- _RECORDS SUPPLIED_:
- - -
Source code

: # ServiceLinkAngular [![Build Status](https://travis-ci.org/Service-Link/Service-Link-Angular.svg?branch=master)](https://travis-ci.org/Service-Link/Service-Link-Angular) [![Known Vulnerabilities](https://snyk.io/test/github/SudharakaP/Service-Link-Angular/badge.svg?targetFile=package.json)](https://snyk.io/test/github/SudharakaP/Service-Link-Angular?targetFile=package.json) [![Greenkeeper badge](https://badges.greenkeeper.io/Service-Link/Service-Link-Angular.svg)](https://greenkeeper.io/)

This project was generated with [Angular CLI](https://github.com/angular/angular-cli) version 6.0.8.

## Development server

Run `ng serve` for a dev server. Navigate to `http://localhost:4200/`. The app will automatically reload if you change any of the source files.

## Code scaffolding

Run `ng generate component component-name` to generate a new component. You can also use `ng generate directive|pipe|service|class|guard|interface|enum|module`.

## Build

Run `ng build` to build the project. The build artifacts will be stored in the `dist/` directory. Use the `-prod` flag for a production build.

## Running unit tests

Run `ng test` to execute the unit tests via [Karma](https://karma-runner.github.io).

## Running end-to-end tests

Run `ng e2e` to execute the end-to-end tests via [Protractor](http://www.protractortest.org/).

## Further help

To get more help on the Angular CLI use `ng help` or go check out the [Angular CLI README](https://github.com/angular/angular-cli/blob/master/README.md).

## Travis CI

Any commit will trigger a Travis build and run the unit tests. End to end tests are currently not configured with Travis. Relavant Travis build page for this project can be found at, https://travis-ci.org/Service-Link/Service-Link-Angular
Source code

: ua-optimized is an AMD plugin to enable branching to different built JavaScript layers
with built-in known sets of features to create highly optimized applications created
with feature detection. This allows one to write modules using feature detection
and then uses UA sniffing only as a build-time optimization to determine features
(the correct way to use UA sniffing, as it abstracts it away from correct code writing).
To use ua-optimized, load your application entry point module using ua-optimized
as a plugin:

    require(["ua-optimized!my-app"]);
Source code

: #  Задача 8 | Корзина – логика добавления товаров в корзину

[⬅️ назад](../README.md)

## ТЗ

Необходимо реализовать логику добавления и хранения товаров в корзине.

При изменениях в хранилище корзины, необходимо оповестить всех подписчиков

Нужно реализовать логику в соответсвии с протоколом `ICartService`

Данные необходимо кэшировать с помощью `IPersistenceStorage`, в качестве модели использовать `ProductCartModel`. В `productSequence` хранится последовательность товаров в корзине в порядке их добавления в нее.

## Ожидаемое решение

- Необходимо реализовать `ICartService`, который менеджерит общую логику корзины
- - -
- _PROMPT_:
Out of the records above, pick each line that contains the string "project".

- _ANSWER BOX_:
This project was generated with [Angular CLI](https://github.com/angular/angular-cli) version 6.0.8.
Run `ng build` to build the project. The build artifacts will be stored in the `dist/` directory. Use the `-prod` flag for a production build.
Any commit will trigger a Travis build and run the unit tests. End to end tests are currently not configured with Travis. Relavant Travis build page for this project can be found at, https://travis-ci.org/Service-Link/Service-Link-Angular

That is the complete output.